Blessed Lord,who caused all holy Scriptures to be written for our learning: Grant us so to hear them, read, mark, learn, and inwardly digest them, that we may embrace and ever hold fast the blessed hope of everlasting life, which you have given us in our Savior Jesus Christ; who lives and reigns with you and the Holy Spirit, one God, for ever and ever. Amen.
Book of Hours, Bruges, ca1510-25
Lectio Divina means Divine Reading
Going deep rather than going wide.
A process of integrating holy texts into your being.
As with all intentional prayer, a specific time and place makes praying easier. Past prayers open space for new prayers and they all become one prayer. You probably know that anyway. Think of learning to ski. Or playing the piano. Once you master the basics you fly down the mountain or get to interpret Bach. Lectio is simple once you try it just a few times. Plus, pray as you can, not as you can't. Adjust the practice to your inclinations.
After a while these steps become unconscious. The progression will happen naturally, and you will find your own spin on the practice, as I do with “risio/laughter/delight” for example.
Time. Place. Posture – comfortable but alert. Light a candle, if it's safe. Wrap yourself in a shawl that's just for praying. Whatever helps you give yourself fully. Text. If you don't already have a Bible reading practice, why not start with a sentence or two from the Gospel lesson for the coming Sunday? (You can click through to Sunday's readings from the Home Page of this website).
Do this several times keeping silence between readings.
Try to read without preconceptions.
I find it helpful to read the portion aloud, listening, sensing the rhythm, feeling the words in my mouth.
Meditatio - meditation
Enter the text.

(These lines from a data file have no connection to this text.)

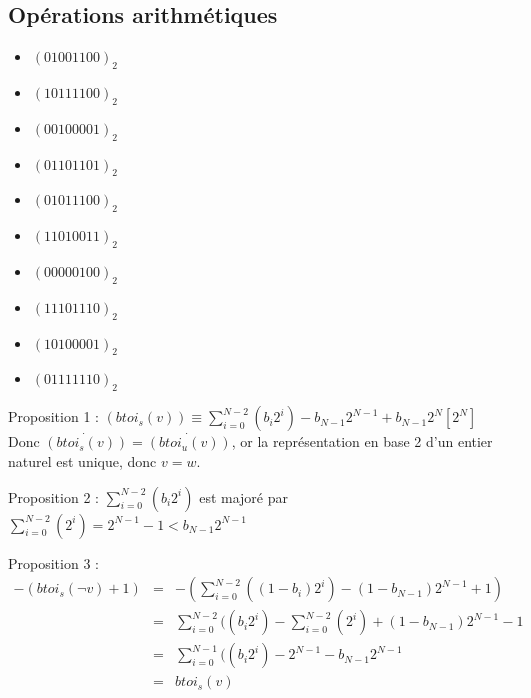 \documentclass[../main.tex]{subfiles}
\begin{document}
\subsection{Opérations arithmétiques}

\begin{minipage}{0.5\textwidth}
\begin{itemize}
	\item $(01001100)_{2}$
	\item $(10111100)_{2}$
	\item $(00100001)_{2}$
	\item $(01101101)_{2}$
	\item $(01011100)_{2}$
\end{itemize}
\end{minipage}
\begin{minipage}{0.5\textwidth}
\begin{itemize}
	\item $(11010011)_{2}$
	\item $(00000100)_{2}$
	\item $(11101110)_{2}$
	\item $(10100001)_{2}$
	\item $(01111110)_{2}$
\end{itemize}
\end{minipage}


Proposition 1 : $(btoi_{s}(v)) \equiv \displaystyle\sum_{i = 0}^{N-2}(b_{i}2^{i}) - b_{N-1}2^{N-1} + b_{N-1}2^{N} [2^{N}]$ \newline
Donc $\dot{(btoi_{s}(v))} = \dot{(btoi_{u}(v))}$, or la représentation en base 2 d'un entier naturel est unique, donc $v = w$.

Proposition 2 : $\displaystyle\sum_{i = 0}^{N-2}(b_{i}2^{i})$ est majoré par $\displaystyle\sum_{i = 0}^{N-2}(2^{i}) = 2^{N-1} - 1 < b_{N-1}2^{N-1}$

Proposition 3 : \[
\begin{array}{lcl}
-(btoi_{s}(\neg{v}) + 1) & = & -(\displaystyle\sum_{i = 0}^{N-2}((1-b_{i})2^{i}) - (1-b_{N-1})2^{N-1} + 1) \\
& = & \displaystyle\sum_{i = 0}^{N-2}((b_{i}2^{i}) - \displaystyle\sum_{i = 0}^{N-2}(2^{i}) + (1 - b_{N-1})2^{N-1} - 1 \\
& = & \displaystyle\sum_{i = 0}^{N-1}((b_{i}2^{i}) - 2^{N-1} - b_{N-1}2^{N-1} \\
& = & btoi_{s}(v)
\end{array}
\]
\end{document}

Ponder with utter freedom and openness, using all the angles you can possibly conceive of with your imagination, Look at verbs, nouns, loaded words. Hold the text lightly - just be there. Don't give the usual prejudices e.g. to the Pharisees, or Satan, wolves, Judas, dumb disciples, etc. Be all the characters, words, inanimate objects. Enjoy the scenery. Be the scenery. Make mental connections with other texts that have the same or similar words. Hold what you don't understand in loving tension. Notice, too, how you react to the text emotionally. Just be there.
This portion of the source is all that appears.